March 12, 2014

Iberian Chalcolithic: Perdigões ditch enclosure seen in its temporal context

The Perdigões Research Program blog mentions a new study where the structure is dissected through time, revealing it as a meeting area (with whatever ritual implications) for the Neolithic and Chalcolithic peoples of that area of the Alentejo near the Guadiana river.

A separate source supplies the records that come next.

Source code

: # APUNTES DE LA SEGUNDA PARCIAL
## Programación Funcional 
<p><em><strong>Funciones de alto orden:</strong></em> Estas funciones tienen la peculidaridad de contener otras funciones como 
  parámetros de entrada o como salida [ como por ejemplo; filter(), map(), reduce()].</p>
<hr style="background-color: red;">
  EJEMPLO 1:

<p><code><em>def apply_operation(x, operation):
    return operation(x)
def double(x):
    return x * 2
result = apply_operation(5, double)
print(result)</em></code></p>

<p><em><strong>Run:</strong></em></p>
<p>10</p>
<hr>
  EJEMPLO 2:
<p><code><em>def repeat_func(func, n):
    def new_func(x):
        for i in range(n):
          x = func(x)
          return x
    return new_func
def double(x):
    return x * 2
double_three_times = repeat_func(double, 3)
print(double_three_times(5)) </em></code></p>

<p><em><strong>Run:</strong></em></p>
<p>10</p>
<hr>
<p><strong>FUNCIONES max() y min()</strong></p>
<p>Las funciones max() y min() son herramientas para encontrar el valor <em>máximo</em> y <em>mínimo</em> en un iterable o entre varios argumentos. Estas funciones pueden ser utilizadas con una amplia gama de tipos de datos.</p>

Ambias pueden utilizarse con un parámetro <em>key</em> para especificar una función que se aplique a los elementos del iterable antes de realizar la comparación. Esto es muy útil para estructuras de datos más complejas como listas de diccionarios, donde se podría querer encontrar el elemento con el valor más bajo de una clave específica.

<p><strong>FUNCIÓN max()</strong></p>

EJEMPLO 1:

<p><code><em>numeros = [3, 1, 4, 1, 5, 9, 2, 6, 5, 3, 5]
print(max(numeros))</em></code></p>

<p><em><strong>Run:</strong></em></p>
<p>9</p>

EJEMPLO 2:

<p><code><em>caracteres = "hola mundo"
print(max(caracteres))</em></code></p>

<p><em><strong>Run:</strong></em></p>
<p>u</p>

A.C. Valera, A.M. Silva & J.E. Martínez Romero, THE TEMPORALITY OF PERDIGÕES ENCLOSURES: ABSOLUTE CHRONOLOGY OF THE STRUCTURES AND SOCIAL PRACTICES. SPAL Revista de Prehistoria y Arqueología, nº23, 2014. Freely accessibleLINK [doi:10.12795/spal.2014i23.01]
Abstract: Thirty five radiocarbon dates for the Neolithic and Chalcolithic ditched enclosure of Perdigões (Reguengos de Monsaraz, Portugal) are presented. After a discussion of some of the problems of dating negative structures, a chronological sequence is presented for the ditch structures and for the social practices related to funerary behaviours and the manipulation of human remains. A clear Neolithic phase is identified, well separated chronologically from the Chalcolithic one. The possibility of the gradual and eventually interrupted development of the site, is discussed. Funerary contexts and the manipulation of human remains are present from the earliest phase of the site, but the practices became significantly diverse during the 3rd millennium by the end of which the site seems to decay and significant activity seems to stop. 

Fig. 5 (red highlights are mine)
To the right we can see fig. 5 of the paper ("Representation of the actual understanding of the chronological development of Perdigões"), just that I have highlighted with red paint the elements known to be active in each period, because I felt that black vs grey was not visible enough. 

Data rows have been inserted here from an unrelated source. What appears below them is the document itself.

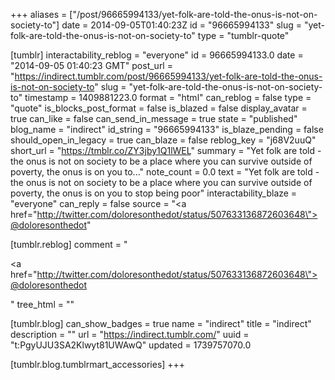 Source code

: +++
aliases = ["/post/96665994133/yet-folk-are-told-the-onus-is-not-on-society-to"]
date = 2014-09-05T01:40:23Z
id = "96665994133"
slug = "yet-folk-are-told-the-onus-is-not-on-society-to"
type = "tumblr-quote"

[tumblr]
interactability_reblog = "everyone"
id = 96665994133.0
date = "2014-09-05 01:40:23 GMT"
post_url = "https://indirect.tumblr.com/post/96665994133/yet-folk-are-told-the-onus-is-not-on-society-to"
slug = "yet-folk-are-told-the-onus-is-not-on-society-to"
timestamp = 1409881223.0
format = "html"
can_reblog = false
type = "quote"
is_blocks_post_format = false
is_blazed = false
display_avatar = true
can_like = false
can_send_in_message = true
state = "published"
blog_name = "indirect"
id_string = "96665994133"
is_blaze_pending = false
should_open_in_legacy = true
can_blaze = false
reblog_key = "j68V2uuQ"
short_url = "https://tmblr.co/ZY3jby1Q1lWEL"
summary = "Yet folk are told - the onus is not on society to be a place where you can survive outside of poverty, the onus is on you to..."
note_count = 0.0
text = "Yet folk are told - the onus is not on society to be a place where you can survive outside of poverty, the onus is on you to stop being poor"
interactability_blaze = "everyone"
can_reply = false
source = "<a href=\"http://twitter.com/doloresonthedot/status/507633136872603648\">@doloresonthedot</a>"

[tumblr.reblog]
comment = "<p><a href=\"http://twitter.com/doloresonthedot/status/507633136872603648\">@doloresonthedot</a></p>"
tree_html = ""

[tumblr.blog]
can_show_badges = true
name = "indirect"
title = "indirect"
description = ""
url = "https://indirect.tumblr.com/"
uuid = "t:PgyUJU3SA2Klwyt81UWAwQ"
updated = 1739757070.0

[tumblr.blog.tumblrmart_accessories]
+++
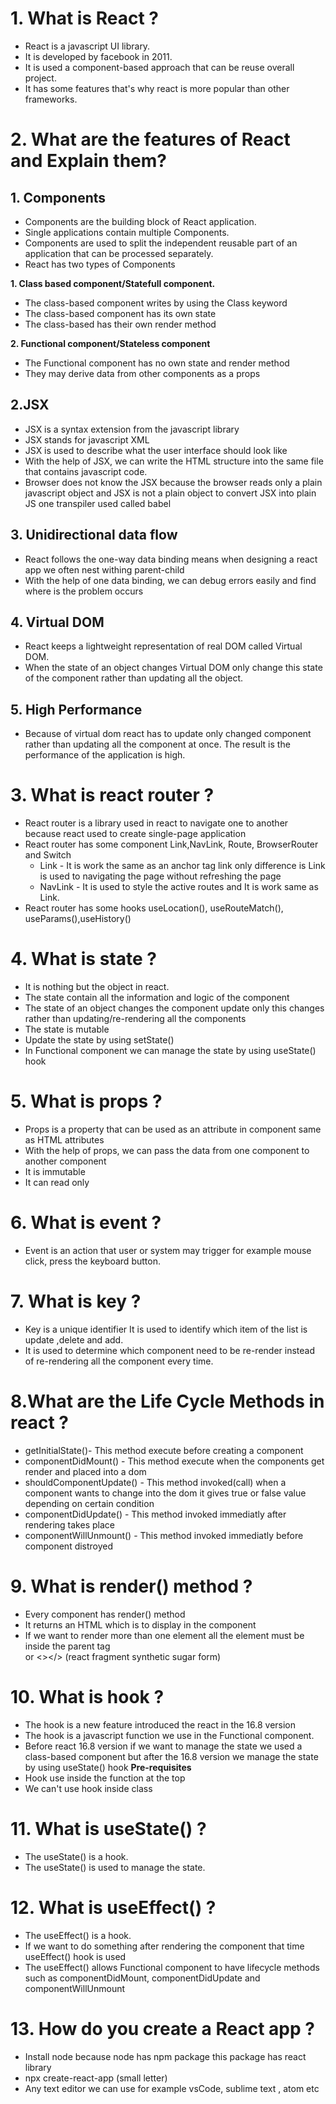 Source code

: # 1. What is React ?
- React is a javascript UI library.
- It is developed by facebook in 2011.
- It is used a component-based approach that can be reuse overall project.
- It has some features that's why react is more popular than other frameworks.

# 2. What are the features of React and Explain them?
## 1. Components
- Components are the building block of React application.
- Single applications contain multiple Components.
- Components are used to split the independent reusable part of an application that can be processed separately.
- React has two types of Components

**1. Class based component/Statefull component.**
- The class-based component writes by using the Class keyword
- The class-based component has its own state
- The class-based has their own render method

**2. Functional component/Stateless component**
- The Functional component has no own state and render method  
- They may derive data from other components as a props 

## 2.JSX
- JSX is a syntax extension from the javascript library
- JSX stands for javascript XML
- JSX is used to describe what the user interface should look like
- With the help of JSX, we can write the HTML structure into the same file that contains javascript code.
- Browser does not know the JSX because the browser reads only a plain javascript object and JSX is not a plain object to convert JSX into plain JS one transpiler used called babel

## 3. Unidirectional data flow
- React follows the one-way data binding means when designing a react app we often nest withing parent-child
- With the help of one data binding, we can debug errors easily and find where is the problem occurs 

## 4. Virtual DOM
- React keeps a lightweight representation of real DOM called Virtual DOM.
- When the state of an object changes Virtual DOM only change this state of the component rather than updating all the object.

## 5. High Performance
- Because of virtual dom react has to update only changed component rather than updating all the component at once. The result is the performance of the application is high.


# 3. What is react router ?
- React router is a library used in react to navigate one to another because react used to create single-page application
- React router has some component Link,NavLink, Route, BrowserRouter and Switch
    - Link - It is work the same as an anchor tag link only difference is Link is used to navigating the page without refreshing the page
    - NavLink - It is used to style the active routes and It is work same as Link.
- React router has some hooks useLocation(), useRouteMatch(), useParams(),useHistory()

# 4. What is state ?
- It is nothing but the object in react.
- The state contain all the information and logic of the component
- The state of an object changes the component update only this changes rather than updating/re-rendering all the components
- The state is mutable
- Update the state by using setState()
- In Functional component we can manage the state by using useState() hook

# 5. What is props ?
- Props is a property that can be used as an attribute in component same as HTML attributes
- With the help of props, we can pass the data from one component to another component
- It is immutable
- It can read only

# 6. What is event ?
-  Event is an action that user or system may trigger for example mouse click, press the keyboard button.

# 7. What is key ?
- Key is a unique identifier It is used to identify which item of the list is update ,delete and add.
- It is used to determine which component need to be re-render instead of re-rendering all the component every time. 

# 8.What are the Life Cycle Methods in react ?
- getInitialState()- This method execute before creating a component
- componentDidMount() - This method execute when the components get render and placed into a dom
- shouldComponentUpdate() - This method invoked(call) when a component wants to change into the dom it gives true or false value depending on certain condition
- componentDidUpdate() - This method invoked immediatly after rendering takes place
- componentWillUnmount() - This method invoked immediatly before component distroyed  

# 9. What is render() method ?
- Every component has render() method
- It returns an HTML which is to display in the component
- If we want to render more than one element all the element must be inside the parent tag <div></div> or <></> (react fragment synthetic sugar form)

# 10. What is hook ?
- The hook is a new feature introduced the react in the 16.8 version
- The hook is a javascript function we use in the Functional component.
- Before react 16.8 version if we want to manage the state we used a class-based component but after the 16.8 version we manage the state by using 
useState() hook
**Pre-requisites**
- Hook use inside the function at the top
- We can't use hook inside class

# 11. What is useState() ?
- The useState() is a hook.
- The useState() is used to manage the state.

# 12. What is useEffect() ?
- The useEffect() is a hook.
- If we want to do something after rendering the component that time useEffect() hook is used
- The useEffect() allows Functional component to have lifecycle methods such as componentDidMount, componentDidUpdate and componentWillUnmount

# 13. How do you create a React app ?
- Install node because node has npm package this package has react library
- npx create-react-app <appname>(small letter)
- Any text editor we can use for example vsCode, sublime text , atom etc

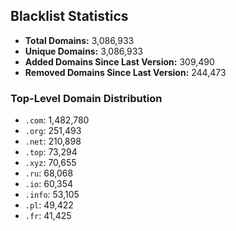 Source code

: ## Blacklist Statistics

- **Total Domains:** 3,086,933
- **Unique Domains:** 3,086,933
- **Added Domains Since Last Version:** 309,490
- **Removed Domains Since Last Version:** 244,473

### Top-Level Domain Distribution

-  `.com`: 1,482,780
-  `.org`: 251,493
-  `.net`: 210,898
-  `.top`: 73,294
-  `.xyz`: 70,655
-  `.ru`: 68,068
-  `.io`: 60,354
-  `.info`: 53,105
-  `.pl`: 49,422
-  `.fr`: 41,425
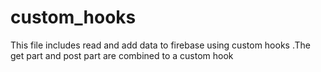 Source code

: # custom_hooks
This file includes read and add data to firebase using custom hooks 
.The get part and post part are combined to a custom hook
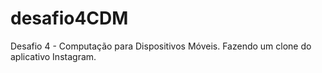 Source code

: # desafio4CDM
Desafio 4 - Computação para Dispositivos Móveis. Fazendo um clone do aplicativo Instagram.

Regarding the cromlech (stone ring, represented as a circle to the right), lead author Antonio Valera commented at the Perdigões Research Program blog that they are not yet 100% certain of its age, although he does believe it is from the earliest context. That's what I marked it with a dotted line instead of a continuous one.

This cromlech was one of the items that interested me the most because in other contexts, as happens with Pyrenean ones, they are historically known in some cases to have been reference sites for community meetings (the local constituent power), but here they are from the Iron Age. 

It is notable that, in the historical cases from the Pyrenees, the meetings did not take place inside the cromlechs themselves (usually too small and occasionally burial sites) but near them. Similarly in this case of Perdigões the meeting (and possibly ritual) area defined by the ditches is located by the cromlech, west of it specifically. 

Later on two tholoi (beehive tombs, typical of Chalcolithic South Iberia) were built near the cromlech, being eventually enclosed by the last and largest ditch.

The chronological pattern also suggests the idea of growth: if the structure was being made bigger and bigger, it seems logical to think that it was because the community using it was also growing, what should not be any surprise. 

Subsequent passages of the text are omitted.